Scott Huler, an author of several books, talks about a time when he was "so thoroughly unhappy," "exiled to the state news desk" at the News & Observer. Why was he unhappy? Because journalism, at least what was expected or required of him, moved from telling stories to providing information ("Get statistics and write stories in the passive voice.") Through the experience, closeness with the escaped chimp, and writing the story, he discovers how he needs to change his life. He's just doing his job and doing it, figures out it no longer feeds him. The warmth, the humor, the surprise, the unexpected conclusion, all make it continue to resonate with me. Mixed in are some horrifying aspects, the prospect of an escaped chimp on the loose in Charlotte for a week, the roadside zoo in light of the recent tragedy in Ohio, the chimp biting the cameraman down to the bone, the chimp chain smoking. I forget these shocking details as I feel the storyteller's anger when the newspaper truncates the story which described an amazing day shared by many people. I like his description of how he checks his version of events with what others' experienced, it's a community storytelling, not something he feels possessive about.

What about me? Do I have a cage to break out of, or is it self imposed, like Blake's mind-forg'd manacles? Maybe that's an illusion, as Belle shows us. It's love and service. And gratitude. And doing what's worked before and may work again.

And what about what I call "my story?" An illusion too, maybe, just signifying the parts that I can recall at this moment, forgetting that I'm part of something greater?

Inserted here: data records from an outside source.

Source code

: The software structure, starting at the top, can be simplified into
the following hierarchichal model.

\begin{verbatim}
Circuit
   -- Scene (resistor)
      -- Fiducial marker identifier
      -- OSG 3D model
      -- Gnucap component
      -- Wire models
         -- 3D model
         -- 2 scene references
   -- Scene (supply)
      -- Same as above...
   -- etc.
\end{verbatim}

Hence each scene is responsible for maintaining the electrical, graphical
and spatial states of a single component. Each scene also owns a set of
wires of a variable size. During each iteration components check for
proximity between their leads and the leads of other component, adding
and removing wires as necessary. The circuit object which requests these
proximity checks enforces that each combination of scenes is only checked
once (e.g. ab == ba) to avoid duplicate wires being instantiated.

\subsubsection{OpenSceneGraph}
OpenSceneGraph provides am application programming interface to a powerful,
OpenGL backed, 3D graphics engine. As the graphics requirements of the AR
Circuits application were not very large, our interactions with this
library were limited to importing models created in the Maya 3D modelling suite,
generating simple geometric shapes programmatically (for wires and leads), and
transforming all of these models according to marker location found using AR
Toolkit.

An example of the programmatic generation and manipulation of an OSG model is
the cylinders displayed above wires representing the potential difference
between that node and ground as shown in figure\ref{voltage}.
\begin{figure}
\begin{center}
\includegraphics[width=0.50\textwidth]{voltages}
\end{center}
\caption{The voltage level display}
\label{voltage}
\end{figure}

Wednesday, December 16, 2009

Change

I'm not taking this personally, and I've been treated with respect throughout the process. My job, Librarian in the Rowland Institute at Harvard, is ending. The library is closing, and I do not know whether Rowland will keep the books and journals, but for new information sources the scientists will be on their own (maugre the fact that they have access to possibly the richest electronic collections in the world.)

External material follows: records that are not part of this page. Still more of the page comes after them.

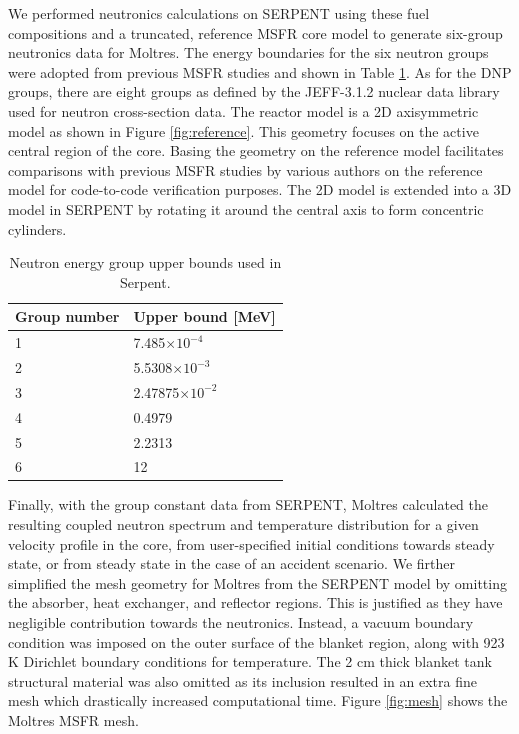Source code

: \documentclass{anstrans}
\begin{document}
	We performed neutronics calculations on SERPENT using these fuel
	compositions and a truncated, reference \gls{MSFR} core model
	\cite{pettersen_coupled_2016} to generate six-group neutronics data for
	Moltres.
	The energy boundaries for the six neutron groups were adopted from previous
	\gls{MSFR} studies and shown in Table \ref{table:bound}.
	As for the \gls{DNP} groups, there are eight groups as defined by the
	JEFF-3.1.2 nuclear data library used for neutron cross-section data.
	The reactor model is a 2D axisymmetric model as shown in
	Figure \ref{fig:reference}. This geometry focuses on the active central
	region of the core. Basing the geometry on the reference model facilitates
	comparisons with previous MSFR studies by various authors
	\cite{fiorina_modelling_2014} \cite{pettersen_coupled_2016} on the
	reference model for code-to-code verification purposes.
	The 2D model is extended into a 3D model in SERPENT by rotating it
	around the central axis to form concentric cylinders.
	
\begin{table}[b]
	\centering
	\captionsetup{justification=centering}
	\caption{Neutron energy group upper bounds used in Serpent.}
	\begin{tabular}{ll}
		\hline
		{Group number} & {Upper bound [MeV]}\\
		\hline
		1 & 7.485$\times 10^{-4}$\\
		2 & 5.5308$\times 10^{-3}$\\
		3 & 2.47875$\times 10^{-2}$\\
		4 & 0.4979\\
		5 & 2.2313\\
		6 & 12\\
		\hline
	\end{tabular}
	\label{table:bound}
\end{table}	
	
	Finally, with the group constant data from SERPENT, Moltres
	calculated the resulting coupled neutron spectrum and temperature
	distribution for a given velocity profile in the core, from user-specified
	initial conditions towards steady state, or from steady state in the case
	of an accident scenario. We firther simplified the mesh geometry for
	Moltres from the SERPENT model by omitting the absorber,
	heat exchanger, and reflector regions. This is justified as they have
	negligible contribution towards the neutronics. Instead, a vacuum
	boundary condition was imposed on the outer surface of the blanket region,
	along with 923 K Dirichlet boundary conditions for temperature.
	The 2 cm thick blanket tank structural material was also omitted as its
	inclusion resulted in an extra fine mesh which drastically
	increased computational time. Figure \ref{fig:mesh} shows the Moltres
	\gls{MSFR} mesh.
	
\end{document}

I have no argument with the decision, given the Institute's financial constraints, while I am mindful of a conversation with friend where I was complaining about work. "Is your name on the sign outside?" he asked. "No." I replied. "Then you have no say," he told me.

I've been at Rowland for just under twelve years, my first professional job following library school. It's a one of a kind institution, conceived as a scientific "Noah's ark" by Edwin H Land after he left Polaroid. At that time, the scientists had free reign to do basic research and try experiments that might not have been funded or possible elsewhere. After the merger with Harvard in 2002, the focus shifted, and the Junior Fellows program was created, giving newly-minted PhDs five years to set up a lab and run experiments with full institute support.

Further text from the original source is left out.